L'ONU au quotidien: la Commission Economique pour l'Europe

... Dans un grand magasin Ce que la Commission économique des Nations Unies pour l’Europe (CEE-ONU) fait pour vous!
Faire les courses avec un enfant de 8 ans comme Niels n’est pas une mince affaire. Il vient de disparaître une fois de plus. Vendredi dernier, Madame Johansen a mis plus d’une demi-heure avant de le retrouver au rayon des légumes en conserve où il essayait d’enlever la boîte du dessous sans faire tomber les autres.

Ce jour-là, Madame Johansen a plus de chance car elle retrouve immédiatement son fils en train de dévisser la capsule d’une bouteille de camping gaz.

- Qu’est-ce que tu fais là?, demande-t-elle affolée.

- Et bien tu vois, dit l’enfant d’un air innocent, je vérifie que la bouteille ne fuit pas!

- Tu me rendras folle, dit la mère désespérée, c’est horriblement dangereux!

- Mais tu ne crois pas que ça doit être prévu pour?

- Peut-être, mais en attendant ce n’est pas un jouet, dit la mère en entraînant Niels vers le rayon des fruits et légumes.

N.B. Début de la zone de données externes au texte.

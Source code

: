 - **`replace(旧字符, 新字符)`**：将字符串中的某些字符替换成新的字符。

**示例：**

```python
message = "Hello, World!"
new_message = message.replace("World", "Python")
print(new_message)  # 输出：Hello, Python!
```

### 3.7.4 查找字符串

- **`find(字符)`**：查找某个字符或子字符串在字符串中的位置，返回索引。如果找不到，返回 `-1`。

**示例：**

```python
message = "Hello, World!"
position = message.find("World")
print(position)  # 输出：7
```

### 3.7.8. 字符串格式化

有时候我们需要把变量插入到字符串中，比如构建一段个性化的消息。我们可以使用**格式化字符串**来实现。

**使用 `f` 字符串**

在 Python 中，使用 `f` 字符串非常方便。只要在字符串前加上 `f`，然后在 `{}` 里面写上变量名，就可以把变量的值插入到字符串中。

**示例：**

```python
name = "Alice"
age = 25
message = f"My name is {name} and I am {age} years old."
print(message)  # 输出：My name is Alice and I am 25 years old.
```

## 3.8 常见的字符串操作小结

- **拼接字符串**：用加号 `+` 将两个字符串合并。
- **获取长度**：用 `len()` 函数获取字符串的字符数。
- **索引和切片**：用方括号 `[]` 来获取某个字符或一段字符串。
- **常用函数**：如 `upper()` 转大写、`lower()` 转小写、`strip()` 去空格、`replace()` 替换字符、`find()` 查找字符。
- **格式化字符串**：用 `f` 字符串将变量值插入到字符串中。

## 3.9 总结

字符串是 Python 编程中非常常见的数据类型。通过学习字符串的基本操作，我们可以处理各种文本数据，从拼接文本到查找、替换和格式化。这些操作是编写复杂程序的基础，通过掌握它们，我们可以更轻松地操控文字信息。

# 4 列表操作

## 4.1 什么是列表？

Là, elle choisit des pommes qu’elle place dans un sac en plastique.

- Dis, Maman, comment se fait-il que toutes les pommes soient de la même couleur et aient la même taille?

- Je ne sais pas moi, répond la mère, c’est parce qu’elles sont de la même qualité.

- Mais comment sait-on qu’elles sont de la même qualité?

- Viens, on va être en retard, coupe Madame Johansen qui ne veut pas se laisser entraîner dans la série des "dis, Maman" qui peut durer des heures.

Une fois installé dans la voiture, Niels pour une fois se tait. Il semble songeur.

- Qu’est-ce qu’il y a encore?, demande sa mère déjà passablement énervée par son séjour dans le grand magasin.

- Je me demande si le patron du grand magasin parle le japonais.

- Et pourquoi parlerait-il le japonais?

- Pour acheter les consoles de jeux vidéos qui viennent du Japon, déclare Niels comme si c’était une évidence.

- Mais non, pour cela il y a des importateurs qui passent des commandes dans le monde entier.

- Alors ce sont eux qui parlent toutes les langues du monde.

Madame Johansen préfère se concentrer sur la conduite de sa voiture car elle sait pertinemment qu’avec Niels, elle n’aura jamais le dernier mot.

Scène de la vie familiale, sans grande originalité et pourtant, en quelques minutes, Niels a mis le doigt sur de nombreuses réalisations de la Commission économique des Nations Unies pour l’Europe (CEE-ONU). Mais reprenons ...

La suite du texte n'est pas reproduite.